In the Netherlands there are more artists than studios. Municipalities and governments make their own policy in regard to studios. Supply and demand are not always in balance. In Amsterdam for instance the space for artists is scarce.

Studio or work space via the municipality

In a number of municipalities, including Amsterdam, the distribution of studios is centrally controlled. This means that an artist has to meet a number of criteria in the area of professionalism. Information about municipalities’ studio policies can be obtained from the local town halls.

The municipality of Amsterdam has some options if you are looking for space in a studio or a so-called 'broedplaats', an empty building where artists get to work together.
To qualify for a workshop you must register on the website.
On this website you will find a bulletin board where you can call for workspace and a list of 'broedplaatsen'.

Rent a studio

Most major cities have several studio facilities for artists. For example, anti-squatting or temporary studios in development areas. Through an anti-squatting organization, you can rent a temporary studio space. Examples of anti-squatting organizations engaged in leasing of workspaces include: Zwerfkei, Already, Ad Hoc and Camelot.

If you know other artists looking for a studio, then you might consider renting a space together. The landlord will usually want to have to deal with a legal entity. Perhaps it is possible to have a studio at home. Then other tax rules apply.

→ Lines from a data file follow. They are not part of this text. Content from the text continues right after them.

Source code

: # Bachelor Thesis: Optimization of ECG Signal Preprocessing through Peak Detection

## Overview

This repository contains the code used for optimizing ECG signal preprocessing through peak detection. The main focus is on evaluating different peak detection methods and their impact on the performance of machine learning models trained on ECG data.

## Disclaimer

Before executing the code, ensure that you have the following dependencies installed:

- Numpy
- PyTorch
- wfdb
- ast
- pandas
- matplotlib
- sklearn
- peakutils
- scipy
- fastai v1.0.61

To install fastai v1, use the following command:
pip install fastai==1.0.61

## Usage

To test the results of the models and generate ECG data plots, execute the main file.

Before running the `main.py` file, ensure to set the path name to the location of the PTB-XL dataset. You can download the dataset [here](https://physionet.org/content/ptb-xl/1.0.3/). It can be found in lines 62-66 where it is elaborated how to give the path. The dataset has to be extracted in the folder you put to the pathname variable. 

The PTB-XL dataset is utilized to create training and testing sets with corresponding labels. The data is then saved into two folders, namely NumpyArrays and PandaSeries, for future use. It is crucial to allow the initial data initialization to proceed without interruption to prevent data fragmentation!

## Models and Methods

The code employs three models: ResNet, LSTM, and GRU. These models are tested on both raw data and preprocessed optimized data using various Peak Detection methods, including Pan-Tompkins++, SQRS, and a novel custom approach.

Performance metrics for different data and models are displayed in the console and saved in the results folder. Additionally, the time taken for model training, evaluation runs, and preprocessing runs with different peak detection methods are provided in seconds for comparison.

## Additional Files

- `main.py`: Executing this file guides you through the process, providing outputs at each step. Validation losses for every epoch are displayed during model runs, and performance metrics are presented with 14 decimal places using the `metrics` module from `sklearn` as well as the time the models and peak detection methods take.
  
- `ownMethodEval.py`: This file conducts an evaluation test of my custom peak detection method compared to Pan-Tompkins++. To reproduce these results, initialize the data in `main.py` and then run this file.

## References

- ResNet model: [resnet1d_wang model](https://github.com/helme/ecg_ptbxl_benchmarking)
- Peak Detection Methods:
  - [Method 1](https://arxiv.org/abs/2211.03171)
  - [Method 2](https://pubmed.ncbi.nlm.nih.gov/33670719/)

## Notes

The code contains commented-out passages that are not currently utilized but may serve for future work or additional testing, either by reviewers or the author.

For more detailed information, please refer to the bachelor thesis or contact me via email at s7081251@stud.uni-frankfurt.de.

For artists who do not want or cannot work in their own studio there are joint workshops or flex places you can use for a fee. These are workshops in the field of photography, printmaking, ceramics and digital art. Often there are also courses in techniques. Artists' initiatives also often manage workshops.


Your studio is often your business card. Those interested come along to discuss or to check your work. Consider what demands you have for a studio: How big should your studio be; do you have heavy equipment, so that a reinforced floor is needed; is lighting important; do you find the neighborhood important; should it also serve as an exhibition space?


In addition to the rent you pay fixed costs such as energy, water, waste fees, property taxes and insurance. Consider how much you want to spend on this, and what you need to convert each year to recoup all costs. A possibility to reduce costs is to temporarily renting a large project area.

if you have found a studio

Check with the municipality whether it is necessary to apply for an authorization for your studio and if you meet the requirements for environmental and working conditions. Those who work with toxic substances, must ensure that the waste is disposed of responsibly. The municipality can provide you with information. Sometimes these things are not taken care of well in studio complexes. It is your responsibility and possible liability if a problem arises.